近代国家的到来,意味着公共秩序不再建立在以自然情感为基础的家庭模式之上,也必须直面以“需求及交易体系”为核心的市民社会蕴含的“败德风险”。它意味着个体离开了以自我为中心的思考范式,进入到一个依据普遍法则而行动的领域。可以说,
国家的哲学本质就是人类个体意识的普遍化
。不管国家的具体形态究竟何为,只要人类还有从具体肉身抽象“普遍性存在”的能力,国家观念和主权意象就不可能消亡。而依照康德的讲法,能够依照某种“普遍的法则而行动”,就是一种“出于责任、而非处于后果”的行动。从这种义务论哲学来看,法治国传统不过是个体意识普遍化历史进程中的一个环节,法治国只是以普遍性的实证法来实现普遍化的一种特殊国家形态,在这一点上与作为普遍化象征的宇宙秩序、上帝形象、绝对王权,没有本质不同。
当国家必须为个体、家庭和社会行为提供某种正义(普遍化)尺度的时候,我们自然就会问,国家自身能否成为这种尺度本身。尤其是按照德国宪法学大儒耶利内克的说法,国家的建构既是一个经验-社会的事实,也是一个规范建构的过程,这意味着国家不仅仅是一种“自然的政治”,它必须被建构成一个法律上的人,而这个人也必须出于责任而行动,成为我们判断国家自身行为正义性的标准,如果从这样一种哲学基础来思考法学上的“国家责任”概念,我们就看到了超越狭义State liability,即违法行为引起的损害赔偿责任,建构一个更加抽象、外延更加广泛的国家责任理论体系的可能。
从根本上说,国家责任意味着国家必须出于某种正义的原则而行动,必须将自己建立在类似于人的理性而非动物性之上,从而实现国家的自由本质。
二、
从公法的理论与实践来看,国家一开始并非是一个自负其责的理性存在。

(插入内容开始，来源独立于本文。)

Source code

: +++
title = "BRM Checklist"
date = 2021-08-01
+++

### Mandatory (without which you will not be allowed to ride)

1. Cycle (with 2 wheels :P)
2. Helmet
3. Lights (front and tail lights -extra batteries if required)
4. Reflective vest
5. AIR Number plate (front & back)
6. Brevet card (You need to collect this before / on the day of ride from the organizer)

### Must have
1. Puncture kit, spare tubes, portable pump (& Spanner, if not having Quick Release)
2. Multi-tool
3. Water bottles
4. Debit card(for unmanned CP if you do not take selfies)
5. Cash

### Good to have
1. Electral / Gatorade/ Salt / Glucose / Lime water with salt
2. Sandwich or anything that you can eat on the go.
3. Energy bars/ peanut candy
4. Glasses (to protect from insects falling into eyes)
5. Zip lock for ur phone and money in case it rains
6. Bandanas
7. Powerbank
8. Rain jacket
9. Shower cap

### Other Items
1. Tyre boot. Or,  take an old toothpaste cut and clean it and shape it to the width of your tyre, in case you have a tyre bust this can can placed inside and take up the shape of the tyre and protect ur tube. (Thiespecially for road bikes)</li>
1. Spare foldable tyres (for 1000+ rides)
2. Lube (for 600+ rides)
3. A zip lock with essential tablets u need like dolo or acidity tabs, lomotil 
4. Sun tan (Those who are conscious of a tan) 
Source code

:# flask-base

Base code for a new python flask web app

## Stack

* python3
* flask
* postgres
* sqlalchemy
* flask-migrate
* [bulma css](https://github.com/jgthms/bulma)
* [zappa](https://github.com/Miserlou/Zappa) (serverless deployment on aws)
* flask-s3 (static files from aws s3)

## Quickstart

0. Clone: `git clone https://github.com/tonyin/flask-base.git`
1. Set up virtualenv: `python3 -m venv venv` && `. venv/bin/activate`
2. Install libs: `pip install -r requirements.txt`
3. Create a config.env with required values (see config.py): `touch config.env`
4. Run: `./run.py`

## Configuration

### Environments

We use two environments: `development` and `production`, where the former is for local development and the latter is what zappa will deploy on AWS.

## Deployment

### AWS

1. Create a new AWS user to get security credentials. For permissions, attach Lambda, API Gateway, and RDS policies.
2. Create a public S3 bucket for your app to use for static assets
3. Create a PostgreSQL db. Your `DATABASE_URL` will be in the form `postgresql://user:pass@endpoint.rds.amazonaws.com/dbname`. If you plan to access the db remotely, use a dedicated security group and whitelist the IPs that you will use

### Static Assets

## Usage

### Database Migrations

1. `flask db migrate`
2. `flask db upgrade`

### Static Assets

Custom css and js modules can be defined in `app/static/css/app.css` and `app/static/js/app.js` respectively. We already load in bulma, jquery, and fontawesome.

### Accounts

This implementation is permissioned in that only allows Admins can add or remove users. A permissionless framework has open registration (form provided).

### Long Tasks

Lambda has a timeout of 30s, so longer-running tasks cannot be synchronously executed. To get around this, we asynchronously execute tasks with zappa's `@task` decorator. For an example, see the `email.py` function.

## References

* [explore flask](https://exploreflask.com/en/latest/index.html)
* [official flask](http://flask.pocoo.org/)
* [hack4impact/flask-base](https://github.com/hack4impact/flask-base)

无论是英美法系中世纪以来“国王不能为非的传统”到后来的主权豁免原则,还是欧洲大陆法系,例如法国、德国,将国家行为的过错理解为一种“个体责任”,按照德国行政法教义学中的委托理论,公务员只能合法行使职权,违法行为则由其自身根据民法典承担侵权责任,但这种个体责任造成了受害者很难充分获得救济,也因为机关行为与个体行为难以明显界分而失去合理性,因此到19世纪中后期发展出“代位责任原则”,由国家对公务员的职务行为所造成的违法后果依据公法基础和程序承担代替赔偿责任,国家责任理论的核心由此也从“国家不须负责原则”的存废讨论转向国家责任构成要件的法教义学建构。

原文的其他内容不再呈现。